Birthdays. Birthdays mostly of all those elements close to me.  While I could possibly have handled all those elements separately without a swell of emotion, the final trigger was the all guitar legend tribute to George Harrison.  Blown away by just how fantastic the tribute was in itself then being punctuated by Prince’s guitar outro and realising that he’ll not be able to do that for anyone else, was the figurative last straw to break the camel’s back. 

 Prince and Madonna were a huge part of my teenage and early adult years; they were just always two figures I admired and were always there for me.  There were plenty of others and I’m sure I will feel their departure from this physical reality quite keenly.    
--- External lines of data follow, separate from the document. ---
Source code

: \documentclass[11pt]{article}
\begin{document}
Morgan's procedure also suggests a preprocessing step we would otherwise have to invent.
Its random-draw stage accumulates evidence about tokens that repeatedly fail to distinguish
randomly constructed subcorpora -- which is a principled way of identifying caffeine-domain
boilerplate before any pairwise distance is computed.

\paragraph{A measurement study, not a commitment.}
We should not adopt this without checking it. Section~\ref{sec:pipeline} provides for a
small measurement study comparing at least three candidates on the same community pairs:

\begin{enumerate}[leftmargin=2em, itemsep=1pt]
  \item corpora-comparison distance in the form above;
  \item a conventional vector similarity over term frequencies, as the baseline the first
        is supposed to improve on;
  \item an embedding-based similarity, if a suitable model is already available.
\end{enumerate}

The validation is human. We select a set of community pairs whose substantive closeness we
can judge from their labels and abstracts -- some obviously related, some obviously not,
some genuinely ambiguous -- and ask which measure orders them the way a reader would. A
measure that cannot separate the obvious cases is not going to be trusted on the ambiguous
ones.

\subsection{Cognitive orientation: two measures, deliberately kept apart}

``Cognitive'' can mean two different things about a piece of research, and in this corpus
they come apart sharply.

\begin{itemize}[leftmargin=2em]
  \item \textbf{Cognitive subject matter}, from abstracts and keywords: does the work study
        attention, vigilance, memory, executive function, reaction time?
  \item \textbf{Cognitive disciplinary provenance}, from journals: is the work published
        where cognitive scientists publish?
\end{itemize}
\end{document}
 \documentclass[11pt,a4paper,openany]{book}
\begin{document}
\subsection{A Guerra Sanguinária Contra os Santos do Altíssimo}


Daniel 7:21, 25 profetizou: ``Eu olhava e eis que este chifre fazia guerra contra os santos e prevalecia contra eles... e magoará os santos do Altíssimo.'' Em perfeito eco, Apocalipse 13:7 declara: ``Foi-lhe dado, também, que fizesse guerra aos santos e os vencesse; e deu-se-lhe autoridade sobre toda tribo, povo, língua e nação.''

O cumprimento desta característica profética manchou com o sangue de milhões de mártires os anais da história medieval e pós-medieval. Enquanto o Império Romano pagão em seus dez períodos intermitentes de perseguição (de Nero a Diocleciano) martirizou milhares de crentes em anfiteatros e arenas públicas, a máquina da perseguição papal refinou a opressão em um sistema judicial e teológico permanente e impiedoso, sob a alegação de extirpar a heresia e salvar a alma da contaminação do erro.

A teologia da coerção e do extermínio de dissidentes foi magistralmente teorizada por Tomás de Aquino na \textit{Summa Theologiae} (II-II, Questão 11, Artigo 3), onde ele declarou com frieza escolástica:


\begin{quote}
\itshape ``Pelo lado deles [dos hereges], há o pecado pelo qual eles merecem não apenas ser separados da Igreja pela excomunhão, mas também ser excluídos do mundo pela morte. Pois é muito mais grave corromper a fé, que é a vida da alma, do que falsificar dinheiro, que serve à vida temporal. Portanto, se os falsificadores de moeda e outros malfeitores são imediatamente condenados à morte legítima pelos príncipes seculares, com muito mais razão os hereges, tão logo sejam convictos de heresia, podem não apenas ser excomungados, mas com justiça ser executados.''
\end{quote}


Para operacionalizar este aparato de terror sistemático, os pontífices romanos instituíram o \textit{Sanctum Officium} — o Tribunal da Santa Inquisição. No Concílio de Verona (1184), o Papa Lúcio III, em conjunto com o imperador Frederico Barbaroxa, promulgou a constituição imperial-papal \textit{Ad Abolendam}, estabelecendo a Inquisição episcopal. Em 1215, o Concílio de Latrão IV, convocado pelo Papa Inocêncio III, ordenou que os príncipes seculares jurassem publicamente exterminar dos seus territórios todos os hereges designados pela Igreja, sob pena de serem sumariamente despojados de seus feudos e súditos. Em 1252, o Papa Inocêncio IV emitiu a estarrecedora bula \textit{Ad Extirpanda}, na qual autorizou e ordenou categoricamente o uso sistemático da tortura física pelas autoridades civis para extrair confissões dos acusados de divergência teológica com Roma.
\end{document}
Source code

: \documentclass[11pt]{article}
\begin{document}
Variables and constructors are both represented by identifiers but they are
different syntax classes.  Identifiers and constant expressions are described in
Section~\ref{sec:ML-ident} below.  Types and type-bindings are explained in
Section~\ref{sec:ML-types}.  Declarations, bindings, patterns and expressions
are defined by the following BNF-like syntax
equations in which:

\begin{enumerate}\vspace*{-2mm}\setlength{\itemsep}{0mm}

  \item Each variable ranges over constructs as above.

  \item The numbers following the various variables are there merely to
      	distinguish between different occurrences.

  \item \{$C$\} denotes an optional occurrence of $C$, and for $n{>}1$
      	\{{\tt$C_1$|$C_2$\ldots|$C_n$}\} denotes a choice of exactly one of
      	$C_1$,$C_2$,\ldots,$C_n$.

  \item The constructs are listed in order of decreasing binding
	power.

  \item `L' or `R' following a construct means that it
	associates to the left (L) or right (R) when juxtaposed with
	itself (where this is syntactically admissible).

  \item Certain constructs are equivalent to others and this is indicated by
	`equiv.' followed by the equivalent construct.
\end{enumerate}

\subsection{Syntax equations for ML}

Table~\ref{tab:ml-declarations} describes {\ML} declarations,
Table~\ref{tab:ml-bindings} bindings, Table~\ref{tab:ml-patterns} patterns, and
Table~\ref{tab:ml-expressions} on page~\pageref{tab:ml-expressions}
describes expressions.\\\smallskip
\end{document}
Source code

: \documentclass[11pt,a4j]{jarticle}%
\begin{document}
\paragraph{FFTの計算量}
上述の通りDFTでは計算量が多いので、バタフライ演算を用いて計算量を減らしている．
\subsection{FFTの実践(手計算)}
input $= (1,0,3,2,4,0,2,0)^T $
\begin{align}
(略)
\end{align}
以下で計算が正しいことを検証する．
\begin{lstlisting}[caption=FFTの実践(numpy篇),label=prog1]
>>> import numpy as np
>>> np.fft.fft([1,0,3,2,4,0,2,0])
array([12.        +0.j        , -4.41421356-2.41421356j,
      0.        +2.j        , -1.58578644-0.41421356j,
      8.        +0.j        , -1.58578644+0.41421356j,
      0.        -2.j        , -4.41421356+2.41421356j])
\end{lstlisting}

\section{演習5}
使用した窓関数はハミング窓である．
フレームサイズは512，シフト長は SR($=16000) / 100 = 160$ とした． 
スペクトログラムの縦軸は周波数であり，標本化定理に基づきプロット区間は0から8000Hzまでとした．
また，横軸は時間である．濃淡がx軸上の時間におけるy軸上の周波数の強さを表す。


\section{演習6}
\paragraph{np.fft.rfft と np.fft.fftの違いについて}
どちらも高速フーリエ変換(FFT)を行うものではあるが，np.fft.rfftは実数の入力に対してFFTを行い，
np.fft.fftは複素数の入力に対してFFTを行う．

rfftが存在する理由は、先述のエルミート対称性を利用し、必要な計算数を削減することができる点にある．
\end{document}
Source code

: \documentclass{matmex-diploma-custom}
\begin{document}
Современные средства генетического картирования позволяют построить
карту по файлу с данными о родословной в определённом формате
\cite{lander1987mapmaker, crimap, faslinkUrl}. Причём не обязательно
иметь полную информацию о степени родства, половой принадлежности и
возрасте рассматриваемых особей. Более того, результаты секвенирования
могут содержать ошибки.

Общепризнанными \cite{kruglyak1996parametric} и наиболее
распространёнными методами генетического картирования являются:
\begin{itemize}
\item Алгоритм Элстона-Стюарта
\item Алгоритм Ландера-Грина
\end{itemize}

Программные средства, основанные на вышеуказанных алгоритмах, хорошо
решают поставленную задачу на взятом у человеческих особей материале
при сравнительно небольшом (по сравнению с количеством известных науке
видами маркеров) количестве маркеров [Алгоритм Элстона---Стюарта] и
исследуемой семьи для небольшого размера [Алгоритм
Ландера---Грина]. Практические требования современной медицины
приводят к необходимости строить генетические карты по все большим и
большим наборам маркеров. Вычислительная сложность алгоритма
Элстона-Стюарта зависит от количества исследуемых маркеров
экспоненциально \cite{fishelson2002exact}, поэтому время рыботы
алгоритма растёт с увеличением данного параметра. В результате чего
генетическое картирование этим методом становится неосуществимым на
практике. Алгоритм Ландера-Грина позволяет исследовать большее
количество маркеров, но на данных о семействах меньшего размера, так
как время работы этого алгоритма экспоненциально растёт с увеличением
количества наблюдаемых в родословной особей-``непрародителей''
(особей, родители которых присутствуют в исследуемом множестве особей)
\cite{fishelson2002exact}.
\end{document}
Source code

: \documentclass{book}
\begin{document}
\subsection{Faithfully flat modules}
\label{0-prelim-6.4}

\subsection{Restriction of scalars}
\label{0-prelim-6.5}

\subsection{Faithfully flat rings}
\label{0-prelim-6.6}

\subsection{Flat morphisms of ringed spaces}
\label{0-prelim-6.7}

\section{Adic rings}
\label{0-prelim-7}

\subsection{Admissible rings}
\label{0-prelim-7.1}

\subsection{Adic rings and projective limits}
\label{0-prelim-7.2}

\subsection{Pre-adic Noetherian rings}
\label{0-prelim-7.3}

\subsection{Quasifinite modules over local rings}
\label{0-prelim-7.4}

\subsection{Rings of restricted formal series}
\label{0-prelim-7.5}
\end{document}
At my father’s funeral, I hadn’t quite managed to handle any grief.  My classic avoidance technique is to focus on what’s the next thing coming up.  Always trying to look forward. It’s a case of “what’s done is done” at his funeral, not knowing how to deal with the mixture of grief, sadness, gratitude to those that organised the funeral for our family.  When looking at his casket, it felt a little unreal and distant.  

My father was a troubled man, his relationship with me always provided me with a range of opportunities for all sorts of growth.  The sad part is, that I’m not sure whether anyone did the same for him in his later years. He probably didn’t even see it that way anyway.  

When it came to celebrities,  I didn’t understand when a friend of mine became emotionally distraught when he’d heard of Kurt Cobain (Nirvana), Michael Hutchence (INXS) and other band members deaths. I never really got how he could so keenly feel the loss of someone he’d never met.  

Mind you I hadn’t realised how much I would miss a friend’s small dog four months after it passed when we finally managed to catch up.  But today, I understood my friend’s celebrity grief.  You see, he visited aged care facilities as a volunteer and while he handled the visits with apparent ease, he keenly felt their loss.  The celebrity deaths were activating his triggers too, as well as genuine grief for the star.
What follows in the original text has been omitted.